L'Anci non è un fatto burocratico

È curioso e singolare il silenzio che aleggia attorno al congresso regionale piemontese dell’Anci e, più in generale, attorno al futuro e alla prospettiva di questa gloriosa ed importante Associazione dei comuni. Curiosa e singolare perché capita di rado che una fase congressuale non preveda alcun dibattito, alcun confronto, nessuna tesi attorno alle quali si articola una normale e fisiologica dialettica democratica e libera. Al riguardo, mi chiedo quale sia la "ragione" di fondo che giustifica lo svolgimento di un congresso privo di confronto tra i protagonisti. Certo, tutti conosciamo, almeno così mi hanno spiegato, quali sono i meccanismi che regolano un congresso stranamente silenzioso e sotto traccia. E cioè, ratificare un voto sugli organigrammi deciso da alcuni partiti al di là e al di fuori di qualsiasi confronto democratico. Fuorché qualcuno pensi che celebrare un congresso anonimo dove si eleggono gli organi di una associazione sia segno di grande vitalità democratica e di ricca partecipazione popolare.

Resta il fatto, però, né secondario e né scontato, che il Piemonte conta una presenza massiccia e significativa di comuni - i cosiddetti “piccoli comuni” - con sindaci che vengono eletti attraverso liste civiche che non sono riconducibili, per ovvie motivazioni, alla dinamica e alle logiche dei partiti. Stupisce, al riguardo, che il tutto passi in cavalleria senza rendersi conto che quel mondo rappresenta una ricchezza territoriale, culturale e politica che non può essere sacrificata sull'altare dei meri equilibri di potere di alcuni partiti.

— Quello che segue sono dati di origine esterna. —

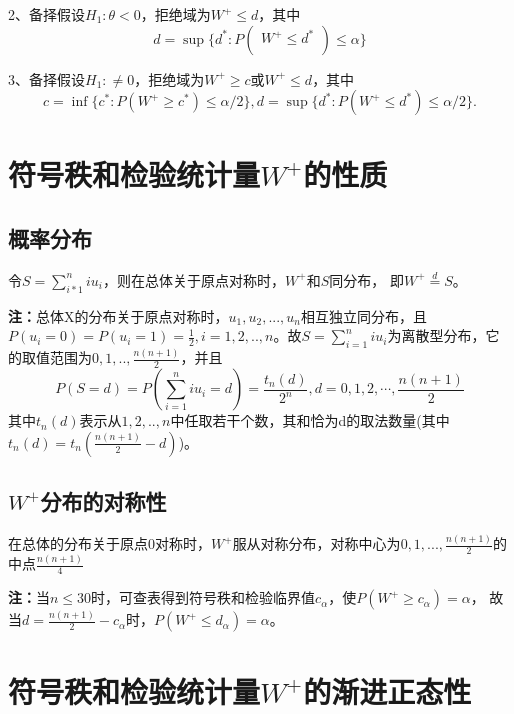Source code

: \documentclass[lang=cn,10pt]{elegantbook}
\begin{document}
2、备择假设$H_1:\theta<0$，拒绝域为$W^+\leq d$，其中
\begin{equation*}
    d=\sup\{d^{*}:P(\begin{array}{c}W^{+}\leq d^{*}\\\end{array})\leq\alpha\}
\end{equation*}

3、备择假设$H_1:\neq 0$，拒绝域为$W^+\geq c$或$W^+\leq d$，其中
\begin{equation*}
    c=\inf\{c^*:P(W^+\geqslant c^*)\leqslant\alpha/2\},
    d=\sup\{d^*:P(W^+\leqslant d^*)\leqslant\alpha/2\}.
\end{equation*}

\section{符号秩和检验统计量$W^+$的性质}
\subsection{概率分布}
\begin{proposition}
    令$S=\sum_{i*1}^niu_i$，则在总体关于原点对称时，$W^+$和$S$同分布，
    即$W^+\overset{d}{\operatorname*{=}}S$。
\end{proposition}
\textbf{注：}总体X的分布关于原点对称时，$u_1,u_2,...,u_n$相互独立同分布，且$P(u_i=0)=P(u_i=1) = \frac12
    ,i=1,2,..,n $。故$S=\sum_{i=1}^{n}iu_i$为离散型分布，它的取值范围为$0,1,..,\frac{n(n+1)}2$，并且
\begin{equation}
    P(S=d)=P(\sum_{i=1}^niu_i=d)=\frac{t_n(d)}{2^n},d=0,1,2,\cdots,\frac{n(n+1)}2
\end{equation}
其中$t_n(d)$表示从$1,2,..,n$中任取若干个数，其和恰为d的取法数量(其中$t_n(d)=t_n(\frac{n(n+1)}{2}-d)$)。

\subsection{$W^+$分布的对称性}
\begin{proposition}
    在总体的分布关于原点0对称时，$W^+$服从对称分布，对称中心为$0,1,...,\frac{n(n+1)}2$的中点$\frac{n(n+1)}4$
\end{proposition}
\textbf{注：}当$n\leq 30$时，可查表得到符号秩和检验临界值$c_\alpha$，使$P(W^+\geq c_\alpha)=\alpha$，
故当$d=\frac{n(n+1)}2-c_\alpha$时，$P(W^+\leq d_\alpha)=\alpha$。

\section{符号秩和检验统计量$W^+$的渐进正态性}
\end{document}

Del resto, l’obiettivo principale e prioritario dell'Anci, associazione nata nel 1901, è quella di rappresentare e tutelare gli interessi dei Comuni di fronte a Parlamento, Governo, Regioni, gli organi della pubblica amministrazione, gli organismi comunitari, il Comitato delle Regioni e ogni altra istituzione che eserciti funzioni pubbliche di interesse locale. Anche per questi motivi, forse, sarebbe opportuno e anche necessario un impegno diretto del Sindaco di Torino per l'Anci Piemonte. E ciò per l'indubbia importanza della città da un lato e per dare ulteriore prestigio ed autorevolezza alla guida politica dell'Associazione subalpina dall'altro. A prescindere, com'è ovvio, da chi ricopre pro tempore questo incarico. E, accanto a questo dato, ma non meno importante, c'è il capitolo del rilancio concreto del pianeta dei cosiddetti piccoli comuni.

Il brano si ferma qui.